Hickory Hill is an estate in Hanover County, Virginia. The 3,300 acre former plantation is located approximately 20 miles (32 km) north of the independent city of Richmond and 5 miles (8.0 km) east of the incorporated town of Ashland.

The Hickory Hill property was long an appendage to Shirley Plantation in Charles City County, much of it having come into possession of the Carter family by a deed dated March 2, 1734. The Carters were among the First Families of Virginia. Robert "King" Carter (1663–1732) served as an acting royal governor of Virginia and was one of its wealthiest landowners in the late 17th and early 18th centuries.

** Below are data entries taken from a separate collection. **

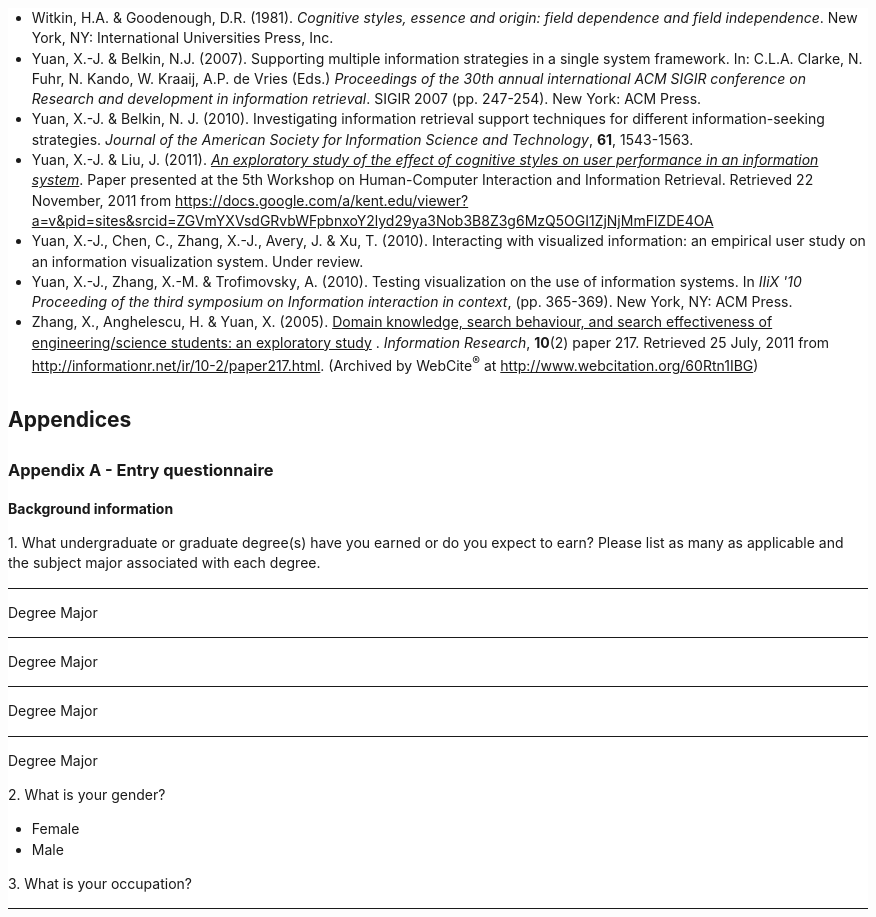 *   Witkin, H.A. & Goodenough, D.R. (1981). _Cognitive styles, essence and origin: field dependence and field independence_. New York, NY: International Universities Press, Inc.
*   Yuan, X.-J. & Belkin, N.J. (2007). Supporting multiple information strategies in a single system framework. In: C.L.A. Clarke, N. Fuhr, N. Kando, W. Kraaij, A.P. de Vries (Eds.) _Proceedings of the 30th annual international ACM SIGIR conference on Research and development in information retrieval_. SIGIR 2007 (pp. 247-254). New York: ACM Press.
*   Yuan, X.-J. & Belkin, N. J. (2010). Investigating information retrieval support techniques for different information-seeking strategies. _Journal of the American Society for Information Science and Technology_, **61**, 1543-1563.
*   Yuan, X.-J. & Liu, J. (2011). _[An exploratory study of the effect of cognitive styles on user performance in an information system](https://docs.google.com/a/kent.edu/viewer?a=v&pid=sites&srcid=ZGVmYXVsdGRvbWFpbnxoY2lyd29ya3Nob3B8Z3g6MzQ5OGI1ZjNjMmFlZDE4OA)_. Paper presented at the 5th Workshop on Human-Computer Interaction and Information Retrieval. Retrieved 22 November, 2011 from https://docs.google.com/a/kent.edu/viewer?a=v&pid=sites&srcid=ZGVmYXVsdGRvbWFpbnxoY2lyd29ya3Nob3B8Z3g6MzQ5OGI1ZjNjMmFlZDE4OA
*   Yuan, X.-J., Chen, C., Zhang, X.-J., Avery, J. & Xu, T. (2010). Interacting with visualized information: an empirical user study on an information visualization system. Under review.
*   Yuan, X.-J., Zhang, X.-M. & Trofimovsky, A. (2010). Testing visualization on the use of information systems. In _IIiX '10 Proceeding of the third symposium on Information interaction in context_, (pp. 365-369). New York, NY: ACM Press.
*   Zhang, X., Anghelescu, H. & Yuan, X. (2005). [Domain knowledge, search behaviour, and search effectiveness of engineering/science students: an exploratory study](http://www.webcitation.org/60Rtn1IBG) . _Information Research_, **10**(2) paper 217\. Retrieved 25 July, 2011 from http://informationr.net/ir/10-2/paper217.html. (Archived by WebCite<sup>®</sup> at http://www.webcitation.org/60Rtn1IBG)

## Appendices

### Appendix A - Entry questionnaire

**Background information**

1\. What undergraduate or graduate degree(s) have you earned or do you expect to earn? Please list as many as applicable and the subject major associated with each degree.

_________________________________________________  
Degree Major  
_________________________________________________  
Degree Major  
_________________________________________________  
Degree Major  
_________________________________________________  
Degree Major

2\. What is your gender?

*   Female
*   Male

3\. What is your occupation?  
__________________________________
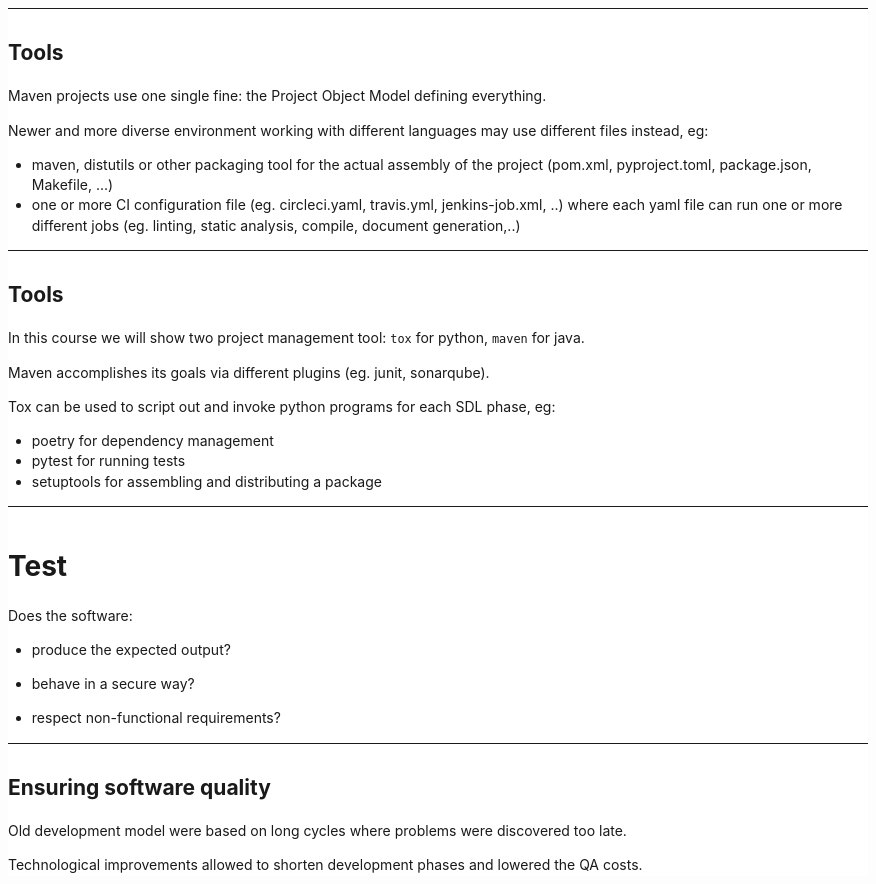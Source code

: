 ----

## Tools

Maven projects use one single fine: the Project Object Model defining everything.

Newer and more diverse environment working with different languages may use different files instead, eg:

- maven, distutils or other packaging tool for the actual assembly of the
 project (pom.xml, pyproject.toml, package.json, Makefile, ...)
- one or more CI configuration file 
  (eg. circleci.yaml, travis.yml, jenkins-job.xml, ..) where each yaml file
  can run  one or more different jobs (eg. linting, static analysis, compile,
  document generation,..)

----

## Tools

In this course we will show  two project management tool:
 `tox` for python, `maven` for java.
 
Maven accomplishes its goals via different plugins (eg. junit, sonarqube).

Tox can be used to script out and invoke python programs for each SDL phase,
eg:

- poetry for dependency management
- pytest for running tests
- setuptools for assembling and distributing a package

---

# Test

Does the software:

  - produce the expected output?

  - behave in a secure way?

  - respect non-functional requirements?
 

----

## Ensuring software quality

Old development model were based on long cycles where
problems were discovered too late.

Technological improvements allowed to shorten development phases
and lowered the QA costs.
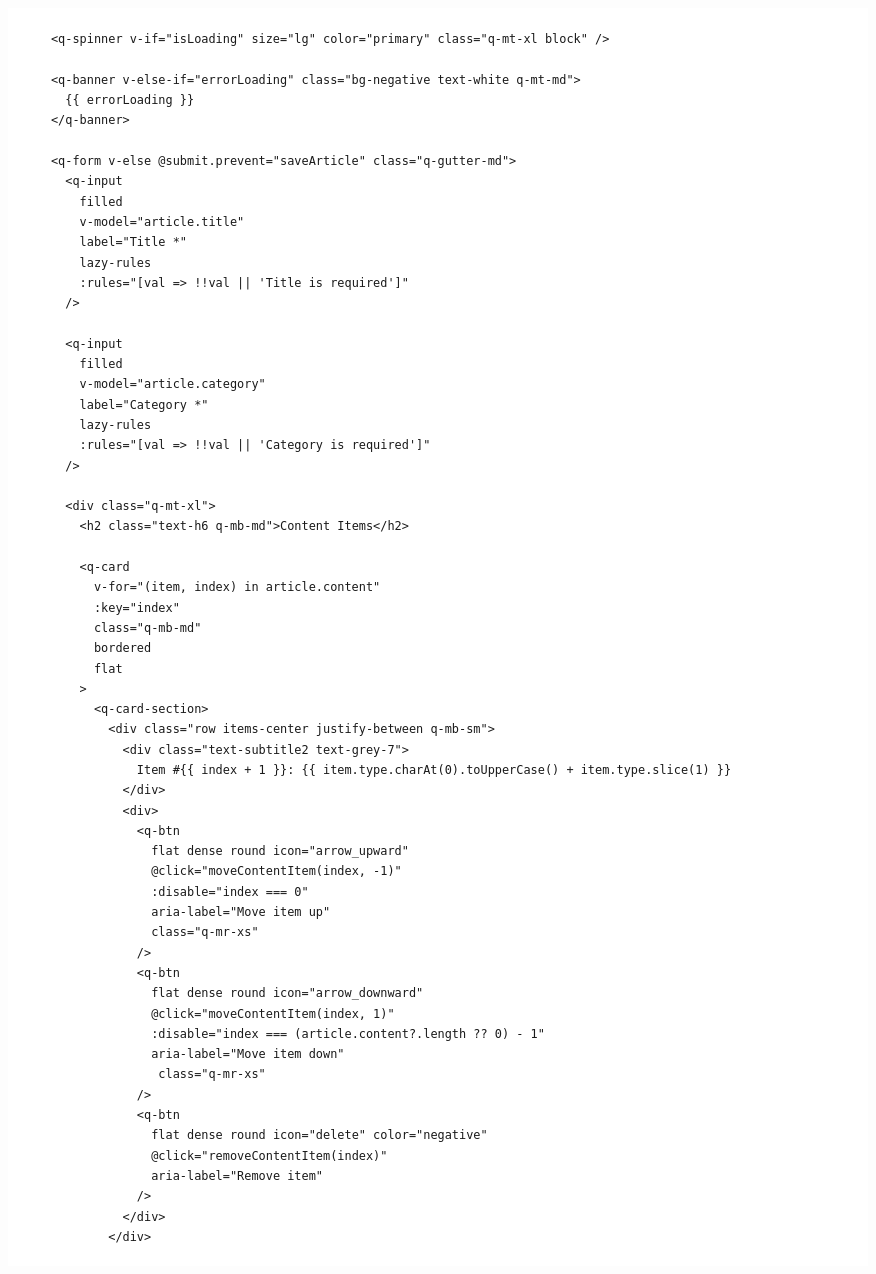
 ```vue
  
      <q-spinner v-if="isLoading" size="lg" color="primary" class="q-mt-xl block" />
  
      <q-banner v-else-if="errorLoading" class="bg-negative text-white q-mt-md">
        {{ errorLoading }}
      </q-banner>
  
      <q-form v-else @submit.prevent="saveArticle" class="q-gutter-md">
        <q-input
          filled
          v-model="article.title"
          label="Title *"
          lazy-rules
          :rules="[val => !!val || 'Title is required']"
        />
  
        <q-input
          filled
          v-model="article.category"
          label="Category *"
          lazy-rules
          :rules="[val => !!val || 'Category is required']"
        />
  
        <div class="q-mt-xl">
          <h2 class="text-h6 q-mb-md">Content Items</h2>
  
          <q-card
            v-for="(item, index) in article.content"
            :key="index"
            class="q-mb-md"
            bordered
            flat
          >
            <q-card-section>
              <div class="row items-center justify-between q-mb-sm">
                <div class="text-subtitle2 text-grey-7">
                  Item #{{ index + 1 }}: {{ item.type.charAt(0).toUpperCase() + item.type.slice(1) }}
                </div>
                <div>
                  <q-btn
                    flat dense round icon="arrow_upward"
                    @click="moveContentItem(index, -1)"
                    :disable="index === 0"
                    aria-label="Move item up"
                    class="q-mr-xs"
                  />
                  <q-btn
                    flat dense round icon="arrow_downward"
                    @click="moveContentItem(index, 1)"
                    :disable="index === (article.content?.length ?? 0) - 1"
                    aria-label="Move item down"
                     class="q-mr-xs"
                  />
                  <q-btn
                    flat dense round icon="delete" color="negative"
                    @click="removeContentItem(index)"
                    aria-label="Remove item"
                  />
                </div>
              </div>
  
```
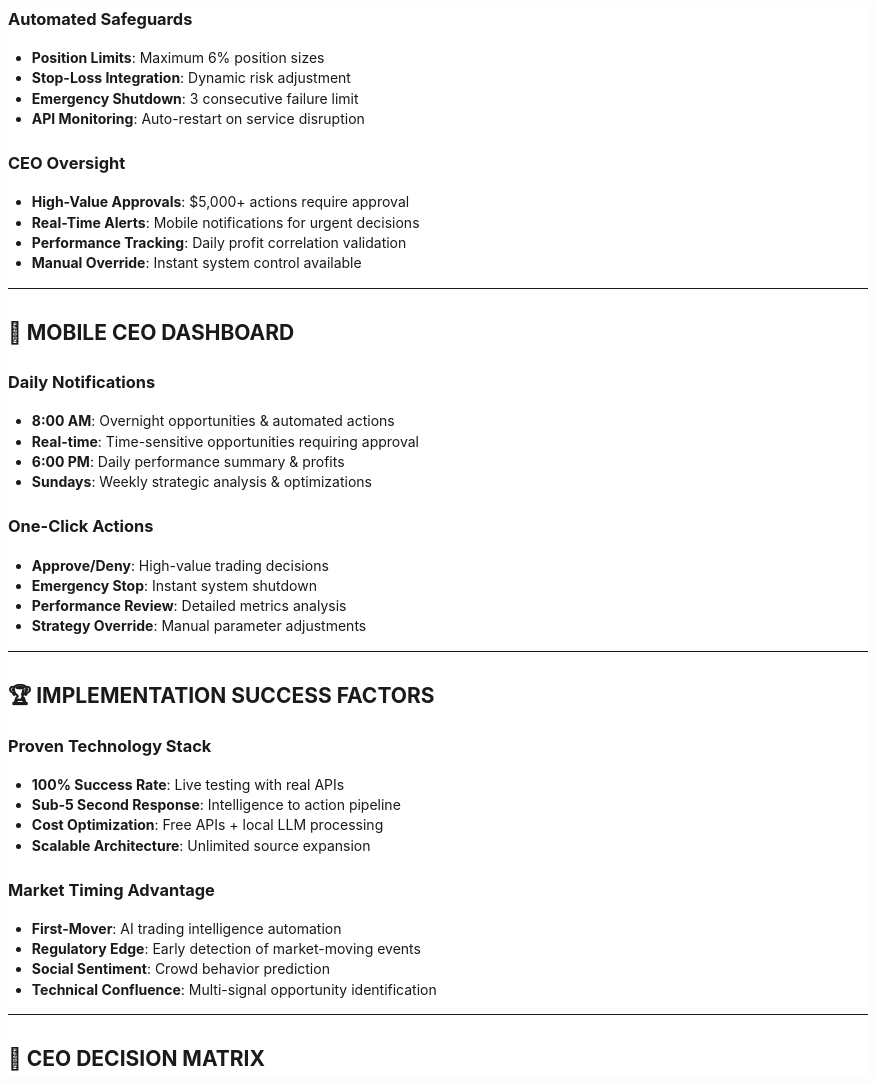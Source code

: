 ### **Automated Safeguards**
- **Position Limits**: Maximum 6% position sizes
- **Stop-Loss Integration**: Dynamic risk adjustment
- **Emergency Shutdown**: 3 consecutive failure limit
- **API Monitoring**: Auto-restart on service disruption

### **CEO Oversight**
- **High-Value Approvals**: $5,000+ actions require approval
- **Real-Time Alerts**: Mobile notifications for urgent decisions
- **Performance Tracking**: Daily profit correlation validation
- **Manual Override**: Instant system control available

---

## 📱 MOBILE CEO DASHBOARD

### **Daily Notifications**
- **8:00 AM**: Overnight opportunities & automated actions
- **Real-time**: Time-sensitive opportunities requiring approval
- **6:00 PM**: Daily performance summary & profits
- **Sundays**: Weekly strategic analysis & optimizations

### **One-Click Actions**
- **Approve/Deny**: High-value trading decisions
- **Emergency Stop**: Instant system shutdown
- **Performance Review**: Detailed metrics analysis
- **Strategy Override**: Manual parameter adjustments

---

## 🏆 IMPLEMENTATION SUCCESS FACTORS

### **Proven Technology Stack**
- **100% Success Rate**: Live testing with real APIs
- **Sub-5 Second Response**: Intelligence to action pipeline
- **Cost Optimization**: Free APIs + local LLM processing
- **Scalable Architecture**: Unlimited source expansion

### **Market Timing Advantage**
- **First-Mover**: AI trading intelligence automation
- **Regulatory Edge**: Early detection of market-moving events
- **Social Sentiment**: Crowd behavior prediction
- **Technical Confluence**: Multi-signal opportunity identification

---

## 🚨 CEO DECISION MATRIX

Robert Carter the younger gave 500 acres of land known as Hickory Hill to his daughter Ann Butler Carter and her betrothed on the occasion of her wedding in December 1819 to William Fanning Wickham. William Fanning Wickham, son of the famous defender of Aaron Burr, John Wickham esq., though a Richmond lawyer, soon adopted the life of a Planter, raising wheat as his cash crop and he and Ann eventually grew Hickory Hill to encompass 3300 acres. Once Hickory Hill became their modest home, the frame dwelling over an English basement grew with the plantation, eventually becoming a brick, seventy five hundred square foot Greek Revival mansion. Her sister, Anne Hill (née Carter) Lee, was the mother of Robert E. Lee. The Lee family visited often, before during and after the War Between the States. General Lee's daughter Agnes was proposed to by her childhood sweetheart Orton Williams in Hickory Hill's large parlor. She declined, never disclosing her reasons, but it is thought that the war had so hardened the sweet boy she had known, that he was gone and an angry, hard man had taken his place. Orton was later captured and hung the following morning as a spy. His last letter was written to Agnes Lee in which he proclaimed his innocence. General R.E. Lee wrote that this cruel deed was done to Orton in vindictiveness, simply to harm Lee and his family.